- Exercise requirements -
Copy every record exactly, and keep the pictures out.

- Data supplied -
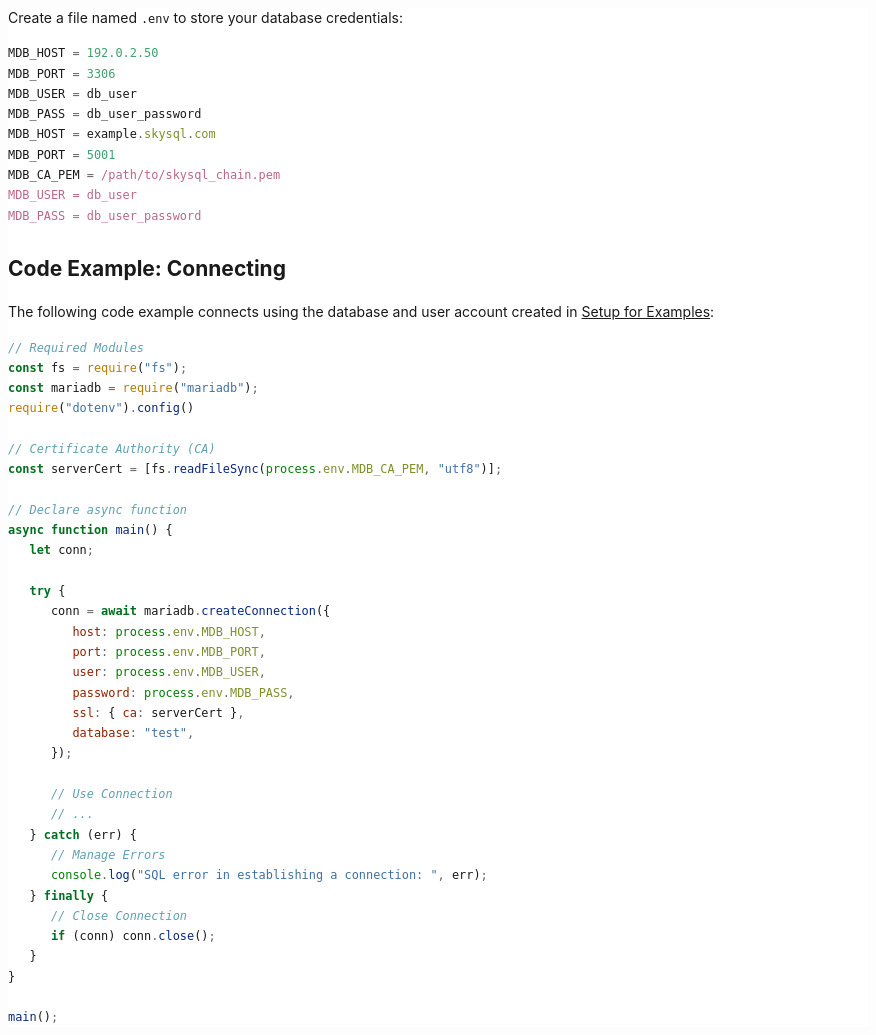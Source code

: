 Create a file named `.env` to store your database credentials:

```jsx
MDB_HOST = 192.0.2.50
MDB_PORT = 3306
MDB_USER = db_user
MDB_PASS = db_user_password
MDB_HOST = example.skysql.com
MDB_PORT = 5001
MDB_CA_PEM = /path/to/skysql_chain.pem
MDB_USER = db_user
MDB_PASS = db_user_password
```

## Code Example: Connecting

The following code example connects using the database and user account created in [Setup for Examples](https://mariadb.com/docs/server/connect/programming-languages/c/example-setup/):

```jsx
// Required Modules
const fs = require("fs");
const mariadb = require("mariadb");
require("dotenv").config()

// Certificate Authority (CA)
const serverCert = [fs.readFileSync(process.env.MDB_CA_PEM, "utf8")];

// Declare async function
async function main() {
   let conn;

   try {
      conn = await mariadb.createConnection({
         host: process.env.MDB_HOST,
         port: process.env.MDB_PORT,
         user: process.env.MDB_USER,
         password: process.env.MDB_PASS,
         ssl: { ca: serverCert },
         database: "test",
      });

      // Use Connection
      // ...
   } catch (err) {
      // Manage Errors
      console.log("SQL error in establishing a connection: ", err);
   } finally {
      // Close Connection
      if (conn) conn.close();
   }
}

main();
```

- Response below -
Source code

: Create a file named `.env` to store your database credentials:

```jsx
MDB_HOST = 192.0.2.50
MDB_PORT = 3306
MDB_USER = db_user
MDB_PASS = db_user_password
MDB_HOST = example.skysql.com
MDB_PORT = 5001
MDB_CA_PEM = /path/to/skysql_chain.pem
MDB_USER = db_user
MDB_PASS = db_user_password
```

## Code Example: Connecting

The following code example connects using the database and user account created in [Setup for Examples](https://mariadb.com/docs/server/connect/programming-languages/c/example-setup/):

```jsx
// Required Modules
const fs = require("fs");
const mariadb = require("mariadb");
require("dotenv").config()

// Certificate Authority (CA)
const serverCert = [fs.readFileSync(process.env.MDB_CA_PEM, "utf8")];

// Declare async function
async function main() {
   let conn;

   try {
      conn = await mariadb.createConnection({
         host: process.env.MDB_HOST,
         port: process.env.MDB_PORT,
         user: process.env.MDB_USER,
         password: process.env.MDB_PASS,
         ssl: { ca: serverCert },
         database: "test",
      });

      // Use Connection
      // ...
   } catch (err) {
      // Manage Errors
      console.log("SQL error in establishing a connection: ", err);
   } finally {
      // Close Connection
      if (conn) conn.close();
   }
}

main();
```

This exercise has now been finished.